Criterios y procedimientos que deben extenderse a toda la cadena de valor (incluyendo a filiales, suministradoras, distribuidoras o subcontratadas) y a toda actuación u omisión directa o indirecta de la empresa fuera de los límites territoriales de la entidad matriz. Y que debe conllevar las correspondientes penalizaciones y reparaciones en caso de incumplimiento: extendiendo la responsabilidad penal a las personas jurídicas y la responsabilidad civil y penal a consejeros y altos directivos. Lo que a su vez -como los propios Principios Rectores apuntan- requeriría también implementar por parte del Estado una eficaz estructura de supervisión y valoración de las empresas y paralelos canales de acceso a la denuncia de los afectados.
Es verdad que se trata de un criterio de enorme complejidad práctica en el mundo global en el que vivimos, en el que sería imprescindible una coordinación internacional que desde luego no se aprecia en el horizonte.

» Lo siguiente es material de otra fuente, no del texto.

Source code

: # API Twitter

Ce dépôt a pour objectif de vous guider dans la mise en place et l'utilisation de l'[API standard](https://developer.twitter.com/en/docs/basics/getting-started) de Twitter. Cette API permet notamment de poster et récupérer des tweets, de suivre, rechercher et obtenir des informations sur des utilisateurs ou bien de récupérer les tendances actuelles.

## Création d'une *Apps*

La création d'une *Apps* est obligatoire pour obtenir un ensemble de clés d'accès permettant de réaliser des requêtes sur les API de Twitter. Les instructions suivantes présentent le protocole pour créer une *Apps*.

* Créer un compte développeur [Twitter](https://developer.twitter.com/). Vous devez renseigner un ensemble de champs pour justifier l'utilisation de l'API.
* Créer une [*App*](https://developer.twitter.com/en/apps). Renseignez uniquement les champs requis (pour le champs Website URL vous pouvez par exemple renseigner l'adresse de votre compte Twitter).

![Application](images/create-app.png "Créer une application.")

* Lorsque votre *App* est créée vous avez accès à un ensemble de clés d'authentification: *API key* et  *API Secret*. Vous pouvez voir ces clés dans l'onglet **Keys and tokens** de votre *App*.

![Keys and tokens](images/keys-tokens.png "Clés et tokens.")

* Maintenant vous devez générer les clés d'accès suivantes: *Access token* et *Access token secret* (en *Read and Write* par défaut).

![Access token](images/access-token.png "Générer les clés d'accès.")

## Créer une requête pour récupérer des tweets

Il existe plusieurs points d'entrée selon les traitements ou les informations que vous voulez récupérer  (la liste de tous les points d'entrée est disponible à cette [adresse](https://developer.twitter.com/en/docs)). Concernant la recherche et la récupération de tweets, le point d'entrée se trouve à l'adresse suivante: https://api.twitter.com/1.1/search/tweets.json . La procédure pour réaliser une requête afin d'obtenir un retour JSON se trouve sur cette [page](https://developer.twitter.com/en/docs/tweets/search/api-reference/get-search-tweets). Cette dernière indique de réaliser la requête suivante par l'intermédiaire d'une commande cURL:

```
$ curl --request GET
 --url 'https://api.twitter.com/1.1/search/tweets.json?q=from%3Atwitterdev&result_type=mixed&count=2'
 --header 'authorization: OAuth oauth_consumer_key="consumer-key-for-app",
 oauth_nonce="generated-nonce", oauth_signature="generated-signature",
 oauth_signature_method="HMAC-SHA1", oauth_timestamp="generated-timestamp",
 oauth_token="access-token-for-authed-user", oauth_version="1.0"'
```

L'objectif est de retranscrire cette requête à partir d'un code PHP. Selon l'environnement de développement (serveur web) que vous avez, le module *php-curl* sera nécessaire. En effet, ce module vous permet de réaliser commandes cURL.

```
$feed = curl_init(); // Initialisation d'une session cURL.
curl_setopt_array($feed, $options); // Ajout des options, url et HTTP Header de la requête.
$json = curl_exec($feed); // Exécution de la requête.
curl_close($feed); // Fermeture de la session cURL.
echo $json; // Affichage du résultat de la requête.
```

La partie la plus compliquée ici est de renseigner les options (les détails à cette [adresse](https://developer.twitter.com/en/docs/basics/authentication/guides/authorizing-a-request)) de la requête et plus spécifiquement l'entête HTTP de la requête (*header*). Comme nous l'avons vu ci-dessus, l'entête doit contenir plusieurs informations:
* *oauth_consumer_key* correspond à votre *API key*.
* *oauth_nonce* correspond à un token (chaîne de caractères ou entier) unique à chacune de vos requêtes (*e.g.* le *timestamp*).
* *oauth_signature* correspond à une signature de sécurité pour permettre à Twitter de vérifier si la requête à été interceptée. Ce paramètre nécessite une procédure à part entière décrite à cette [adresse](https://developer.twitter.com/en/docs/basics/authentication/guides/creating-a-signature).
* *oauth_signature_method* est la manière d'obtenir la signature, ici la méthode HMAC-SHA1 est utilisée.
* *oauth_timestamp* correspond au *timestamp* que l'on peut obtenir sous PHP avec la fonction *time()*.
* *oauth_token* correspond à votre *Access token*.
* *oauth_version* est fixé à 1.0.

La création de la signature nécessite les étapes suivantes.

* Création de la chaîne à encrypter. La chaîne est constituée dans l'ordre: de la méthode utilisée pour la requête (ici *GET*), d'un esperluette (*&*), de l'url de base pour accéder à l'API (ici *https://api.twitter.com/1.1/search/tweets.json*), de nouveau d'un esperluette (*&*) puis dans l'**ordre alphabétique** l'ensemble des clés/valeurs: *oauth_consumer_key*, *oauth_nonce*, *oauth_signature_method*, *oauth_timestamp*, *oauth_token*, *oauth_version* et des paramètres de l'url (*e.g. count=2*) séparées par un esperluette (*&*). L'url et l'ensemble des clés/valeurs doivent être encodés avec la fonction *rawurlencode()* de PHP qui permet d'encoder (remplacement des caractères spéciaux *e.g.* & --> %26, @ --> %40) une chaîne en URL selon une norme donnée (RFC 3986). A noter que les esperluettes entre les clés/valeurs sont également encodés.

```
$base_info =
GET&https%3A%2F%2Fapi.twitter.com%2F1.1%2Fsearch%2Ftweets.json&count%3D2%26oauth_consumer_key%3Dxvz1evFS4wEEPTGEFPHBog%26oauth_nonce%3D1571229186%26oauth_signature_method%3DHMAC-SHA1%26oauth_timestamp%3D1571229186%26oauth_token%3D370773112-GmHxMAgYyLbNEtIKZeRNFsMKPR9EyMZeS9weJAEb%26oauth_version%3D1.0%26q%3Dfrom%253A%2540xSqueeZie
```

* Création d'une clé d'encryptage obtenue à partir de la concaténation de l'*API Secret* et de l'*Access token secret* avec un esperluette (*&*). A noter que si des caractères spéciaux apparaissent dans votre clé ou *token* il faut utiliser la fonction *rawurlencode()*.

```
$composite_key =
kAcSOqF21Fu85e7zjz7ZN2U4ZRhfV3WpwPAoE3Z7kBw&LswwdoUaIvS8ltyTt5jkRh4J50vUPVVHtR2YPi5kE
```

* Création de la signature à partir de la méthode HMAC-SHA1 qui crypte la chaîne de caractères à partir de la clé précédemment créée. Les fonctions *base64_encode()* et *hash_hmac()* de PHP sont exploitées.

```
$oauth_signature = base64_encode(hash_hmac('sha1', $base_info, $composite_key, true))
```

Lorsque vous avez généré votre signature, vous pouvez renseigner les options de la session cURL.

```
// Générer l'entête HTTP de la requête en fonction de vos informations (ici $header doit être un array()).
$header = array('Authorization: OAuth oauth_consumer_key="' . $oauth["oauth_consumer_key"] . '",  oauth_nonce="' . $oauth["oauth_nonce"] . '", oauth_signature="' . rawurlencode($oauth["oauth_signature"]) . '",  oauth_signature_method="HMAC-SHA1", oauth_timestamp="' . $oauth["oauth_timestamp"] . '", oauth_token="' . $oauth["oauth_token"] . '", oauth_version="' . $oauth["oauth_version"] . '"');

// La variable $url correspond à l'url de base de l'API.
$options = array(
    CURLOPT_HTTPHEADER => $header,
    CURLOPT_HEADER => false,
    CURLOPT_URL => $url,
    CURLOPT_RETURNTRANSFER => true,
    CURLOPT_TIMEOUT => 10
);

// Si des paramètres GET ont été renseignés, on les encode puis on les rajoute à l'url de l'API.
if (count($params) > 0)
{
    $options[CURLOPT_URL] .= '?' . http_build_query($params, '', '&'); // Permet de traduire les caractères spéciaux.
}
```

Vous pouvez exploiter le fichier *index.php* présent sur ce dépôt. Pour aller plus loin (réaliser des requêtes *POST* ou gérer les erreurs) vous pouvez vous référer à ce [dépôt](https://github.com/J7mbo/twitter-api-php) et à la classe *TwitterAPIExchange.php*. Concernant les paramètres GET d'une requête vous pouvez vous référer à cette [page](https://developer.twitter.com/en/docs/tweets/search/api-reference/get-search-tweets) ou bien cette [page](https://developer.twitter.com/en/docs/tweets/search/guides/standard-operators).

Pero eso no obsta para que sea imprescindible (tanto moralmente como para poder avanzar en la práctica) la voluntad política decidida de imponer legalmente a nivel nacional esta exigencia, aunque el Estado (y menos en un país tan limitado como el nuestro) no sea plenamente capaz de aplicarla óptimamente en la realidad en muchos casos.
En todo caso, la actuación a nivel internacional es, sin duda, fundamental. Por eso, ningún gobierno de talante progresista debería dejar, así mismo, de comprometerse decididamente con la aprobación el 26 de junio pasado por el Consejo de Derechos Humanos de Naciones Unidas (en una votación en la que se opusieron todos los países desarrollados miembros del Consejo) de crear un grupo de trabajo intergubernamental para elaborar normas internacionales legalmente vinculantes para las empresas transnacionales en materia de Derechos Humanos.
Una decisión que probablemente acabarán boicoteando las grandes empresas y los países ricos, pero que supone un hito trascendental en el accidentado camino de la defensa de estos derechos y del control de las grandes corporaciones transnacionales. Un control, no lo olvidemos, no sólo imprescindible para evitar -o al menos mitigar- sus continuas violaciones de esos derechos básicos, sino también para reducir su poder de mercado (es decir, su capacidad de manipulación) y, en consecuencia, el nivel de injusticia e ineficiencia generales del sistema económico.